▶ Work order: When the word "AuthReceive" appears in a line of the data below, list that line.

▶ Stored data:
__________________________________________________
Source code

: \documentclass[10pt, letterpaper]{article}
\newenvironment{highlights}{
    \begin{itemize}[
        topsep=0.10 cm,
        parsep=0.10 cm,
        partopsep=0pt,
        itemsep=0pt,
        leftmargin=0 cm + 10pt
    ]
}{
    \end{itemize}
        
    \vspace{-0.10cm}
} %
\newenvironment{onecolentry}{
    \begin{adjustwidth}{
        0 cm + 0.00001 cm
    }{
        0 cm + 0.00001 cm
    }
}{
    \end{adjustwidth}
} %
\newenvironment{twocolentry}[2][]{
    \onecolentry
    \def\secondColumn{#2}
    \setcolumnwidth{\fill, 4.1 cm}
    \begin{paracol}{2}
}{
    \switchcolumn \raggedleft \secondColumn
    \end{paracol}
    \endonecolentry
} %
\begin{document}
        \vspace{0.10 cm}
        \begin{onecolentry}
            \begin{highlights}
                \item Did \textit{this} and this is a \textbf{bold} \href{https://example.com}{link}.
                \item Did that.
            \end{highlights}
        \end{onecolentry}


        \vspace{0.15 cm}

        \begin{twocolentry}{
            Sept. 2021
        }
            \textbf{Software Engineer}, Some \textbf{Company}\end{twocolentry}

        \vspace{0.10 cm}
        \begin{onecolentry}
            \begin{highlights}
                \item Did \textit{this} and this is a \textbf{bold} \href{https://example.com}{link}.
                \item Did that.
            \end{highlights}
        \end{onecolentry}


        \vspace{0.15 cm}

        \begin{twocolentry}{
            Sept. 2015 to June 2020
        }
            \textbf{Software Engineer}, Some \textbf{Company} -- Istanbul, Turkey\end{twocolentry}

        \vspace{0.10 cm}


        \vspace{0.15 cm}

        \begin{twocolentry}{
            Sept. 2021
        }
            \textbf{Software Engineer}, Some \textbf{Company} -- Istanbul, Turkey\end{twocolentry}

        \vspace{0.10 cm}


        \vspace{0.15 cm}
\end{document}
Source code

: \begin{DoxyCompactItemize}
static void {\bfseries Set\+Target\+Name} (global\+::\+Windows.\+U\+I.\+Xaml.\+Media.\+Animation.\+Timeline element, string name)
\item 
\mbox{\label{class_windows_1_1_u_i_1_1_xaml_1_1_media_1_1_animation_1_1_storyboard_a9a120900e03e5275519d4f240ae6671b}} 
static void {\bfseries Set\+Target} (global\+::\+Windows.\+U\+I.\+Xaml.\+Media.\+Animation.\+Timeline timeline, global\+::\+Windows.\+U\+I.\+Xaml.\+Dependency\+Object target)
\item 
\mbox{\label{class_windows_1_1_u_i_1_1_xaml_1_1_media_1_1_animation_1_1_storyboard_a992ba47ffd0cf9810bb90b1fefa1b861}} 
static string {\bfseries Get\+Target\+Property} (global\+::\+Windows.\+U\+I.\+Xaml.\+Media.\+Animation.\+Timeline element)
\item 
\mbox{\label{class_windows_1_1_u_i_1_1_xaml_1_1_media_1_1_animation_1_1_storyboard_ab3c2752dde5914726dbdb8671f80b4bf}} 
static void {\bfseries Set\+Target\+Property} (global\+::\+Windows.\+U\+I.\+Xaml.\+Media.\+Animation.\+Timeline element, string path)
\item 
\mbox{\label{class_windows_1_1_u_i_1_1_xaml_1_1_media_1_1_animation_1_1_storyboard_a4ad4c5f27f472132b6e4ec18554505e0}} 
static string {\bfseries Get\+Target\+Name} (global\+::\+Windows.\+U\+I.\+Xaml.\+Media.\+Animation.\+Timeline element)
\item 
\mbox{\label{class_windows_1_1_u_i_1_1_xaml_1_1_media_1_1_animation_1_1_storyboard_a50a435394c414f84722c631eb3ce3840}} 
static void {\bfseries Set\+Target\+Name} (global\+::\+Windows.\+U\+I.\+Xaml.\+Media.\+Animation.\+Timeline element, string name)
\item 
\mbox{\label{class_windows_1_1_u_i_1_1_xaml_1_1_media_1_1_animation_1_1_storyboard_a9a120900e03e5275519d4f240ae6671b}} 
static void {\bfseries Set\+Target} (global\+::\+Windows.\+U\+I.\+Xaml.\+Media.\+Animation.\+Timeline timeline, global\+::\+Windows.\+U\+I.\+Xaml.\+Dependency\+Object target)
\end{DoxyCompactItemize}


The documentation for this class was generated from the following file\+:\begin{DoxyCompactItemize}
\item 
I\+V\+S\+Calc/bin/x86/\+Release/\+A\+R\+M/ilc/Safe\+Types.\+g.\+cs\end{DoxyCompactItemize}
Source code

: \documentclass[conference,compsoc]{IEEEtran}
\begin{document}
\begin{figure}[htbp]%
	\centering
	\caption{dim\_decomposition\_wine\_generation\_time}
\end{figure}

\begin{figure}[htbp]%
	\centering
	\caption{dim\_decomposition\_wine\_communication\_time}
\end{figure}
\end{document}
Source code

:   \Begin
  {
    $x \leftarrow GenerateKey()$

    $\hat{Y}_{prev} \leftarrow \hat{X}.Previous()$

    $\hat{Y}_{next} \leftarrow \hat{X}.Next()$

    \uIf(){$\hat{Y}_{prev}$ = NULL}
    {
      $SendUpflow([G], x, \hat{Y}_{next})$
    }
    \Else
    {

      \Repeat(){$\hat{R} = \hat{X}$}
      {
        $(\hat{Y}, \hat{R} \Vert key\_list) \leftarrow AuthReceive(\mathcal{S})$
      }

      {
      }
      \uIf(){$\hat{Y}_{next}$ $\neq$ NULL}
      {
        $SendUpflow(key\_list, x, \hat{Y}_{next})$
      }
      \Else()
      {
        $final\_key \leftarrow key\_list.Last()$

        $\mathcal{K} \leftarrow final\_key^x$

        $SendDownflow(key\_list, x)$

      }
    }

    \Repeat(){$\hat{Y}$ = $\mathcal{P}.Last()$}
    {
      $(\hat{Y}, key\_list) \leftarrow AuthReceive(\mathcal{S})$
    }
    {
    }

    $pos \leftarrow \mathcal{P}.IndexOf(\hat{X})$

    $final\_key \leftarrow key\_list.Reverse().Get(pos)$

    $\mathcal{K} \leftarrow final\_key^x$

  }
__________________________________________________
▶ Answer section:
        $(\hat{Y}, \hat{R} \Vert key\_list) \leftarrow AuthReceive(\mathcal{S})$
      $(\hat{Y}, key\_list) \leftarrow AuthReceive(\mathcal{S})$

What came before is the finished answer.